I've lately become hooked into building computers in Minecraft and today I decided to build a giant hard drive. I've built HDDs before, but not at the scale I'm currently attempting, and I anticipated problems.
As I was wiring some pistons, they activated and pushed forward oddly. As far as I can tell, there's nothing powering them.
I thought at first that it might be the redstone torches (top left of above pic) but they aren't powered.
Here's a top view of the same pistons. I also thought the line of redstone above
them might be the problem (middle of above pic), but when I destroy it, the pistons stay extended.
Is there a reason why my pistons are extending? If so, is there a way to get them to power (when I want them to) without disturbing the pistons above?
Best Answer
You are experiencing quasi-connectivity. You have actually produced a BUD (Block update detector).
The power source is the redstone line above. I have built an example to demonstrate.

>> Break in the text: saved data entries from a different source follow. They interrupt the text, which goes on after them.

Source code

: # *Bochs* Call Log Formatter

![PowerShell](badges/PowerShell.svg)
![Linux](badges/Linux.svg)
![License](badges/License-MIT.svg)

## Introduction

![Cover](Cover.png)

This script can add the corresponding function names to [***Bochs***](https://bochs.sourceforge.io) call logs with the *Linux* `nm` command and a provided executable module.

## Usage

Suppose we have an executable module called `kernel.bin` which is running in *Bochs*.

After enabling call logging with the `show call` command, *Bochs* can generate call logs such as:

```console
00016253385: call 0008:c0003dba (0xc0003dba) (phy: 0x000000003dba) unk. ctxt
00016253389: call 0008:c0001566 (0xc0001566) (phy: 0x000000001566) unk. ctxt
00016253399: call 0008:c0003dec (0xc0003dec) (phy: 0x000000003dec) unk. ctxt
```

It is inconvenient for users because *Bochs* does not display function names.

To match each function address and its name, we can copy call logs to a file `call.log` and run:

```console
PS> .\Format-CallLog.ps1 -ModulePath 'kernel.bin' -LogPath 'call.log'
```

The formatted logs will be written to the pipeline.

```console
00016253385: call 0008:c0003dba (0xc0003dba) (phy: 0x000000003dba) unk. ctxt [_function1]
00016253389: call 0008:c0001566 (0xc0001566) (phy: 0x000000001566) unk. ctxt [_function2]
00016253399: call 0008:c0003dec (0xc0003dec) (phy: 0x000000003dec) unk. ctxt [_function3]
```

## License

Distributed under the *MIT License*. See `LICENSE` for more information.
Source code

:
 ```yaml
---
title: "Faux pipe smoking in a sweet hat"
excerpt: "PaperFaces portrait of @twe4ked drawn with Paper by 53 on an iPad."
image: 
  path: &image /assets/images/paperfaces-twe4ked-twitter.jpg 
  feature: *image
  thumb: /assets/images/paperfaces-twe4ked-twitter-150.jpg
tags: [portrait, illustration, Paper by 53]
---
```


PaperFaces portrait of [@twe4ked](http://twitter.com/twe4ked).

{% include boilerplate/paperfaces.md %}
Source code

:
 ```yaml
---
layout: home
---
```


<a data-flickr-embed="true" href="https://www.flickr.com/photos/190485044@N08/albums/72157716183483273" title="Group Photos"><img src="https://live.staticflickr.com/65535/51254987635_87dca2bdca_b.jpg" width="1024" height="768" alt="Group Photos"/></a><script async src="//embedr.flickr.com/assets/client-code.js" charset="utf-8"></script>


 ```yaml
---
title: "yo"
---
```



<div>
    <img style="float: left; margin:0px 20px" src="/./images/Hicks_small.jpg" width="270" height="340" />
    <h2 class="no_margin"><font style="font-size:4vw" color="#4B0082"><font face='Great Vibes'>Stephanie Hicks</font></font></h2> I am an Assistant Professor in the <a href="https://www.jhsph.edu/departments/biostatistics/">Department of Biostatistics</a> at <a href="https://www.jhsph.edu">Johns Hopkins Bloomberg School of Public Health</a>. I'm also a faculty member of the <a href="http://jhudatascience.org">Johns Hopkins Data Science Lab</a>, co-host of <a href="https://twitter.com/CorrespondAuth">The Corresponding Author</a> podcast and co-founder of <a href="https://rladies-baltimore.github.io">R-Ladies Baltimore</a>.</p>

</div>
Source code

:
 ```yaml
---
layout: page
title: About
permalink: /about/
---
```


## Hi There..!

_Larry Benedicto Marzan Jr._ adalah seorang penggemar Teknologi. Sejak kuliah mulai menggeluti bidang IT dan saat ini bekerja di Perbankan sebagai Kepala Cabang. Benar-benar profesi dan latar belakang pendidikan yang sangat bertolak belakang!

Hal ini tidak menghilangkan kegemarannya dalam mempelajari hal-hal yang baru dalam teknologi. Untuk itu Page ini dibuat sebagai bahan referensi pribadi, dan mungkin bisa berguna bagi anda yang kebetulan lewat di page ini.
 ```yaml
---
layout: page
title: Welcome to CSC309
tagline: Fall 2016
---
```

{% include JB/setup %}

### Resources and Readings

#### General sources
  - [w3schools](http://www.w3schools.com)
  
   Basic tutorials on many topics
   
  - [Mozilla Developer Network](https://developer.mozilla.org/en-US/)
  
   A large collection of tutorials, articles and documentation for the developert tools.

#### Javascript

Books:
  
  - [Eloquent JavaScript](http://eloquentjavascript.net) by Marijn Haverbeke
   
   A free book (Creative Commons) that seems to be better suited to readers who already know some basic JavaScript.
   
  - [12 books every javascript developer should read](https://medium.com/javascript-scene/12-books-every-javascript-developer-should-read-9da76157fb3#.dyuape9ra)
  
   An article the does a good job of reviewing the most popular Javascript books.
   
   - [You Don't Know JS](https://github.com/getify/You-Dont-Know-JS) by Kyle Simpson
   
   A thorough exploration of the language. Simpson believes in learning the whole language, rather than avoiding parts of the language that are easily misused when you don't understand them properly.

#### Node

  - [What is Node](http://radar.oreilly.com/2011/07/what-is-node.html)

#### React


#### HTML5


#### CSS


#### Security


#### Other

Here it is unpowered and then powered(but not updated):![First](https://i.stack.imgur.com/eShln.jpg)
Here I updated the block by adding glass, then removed glass and power:![Second](https://i.stack.imgur.com/D5Z0q.jpg)
Here I removed all the remaining blocks and it still doesn't update. Then updated it with glass again:![Third](https://i.stack.imgur.com/VaYUi.jpg)
Note: There is a sandstone block next to piston. I removed that when piston was powered. Unpowered would have updated piston and it would have retracted.
Unfortunately you will have to go with a different circuit design. One possible change would be to use direct power instead of inversion of the signal to invert all the torches. Run a line directly behind/next to pistons.
Here is an example:![Example](https://i.stack.imgur.com/JSmEs.jpg)
If you want to understand how it is being powered in this way, the wiki has a tutorial on quasi-connectivity.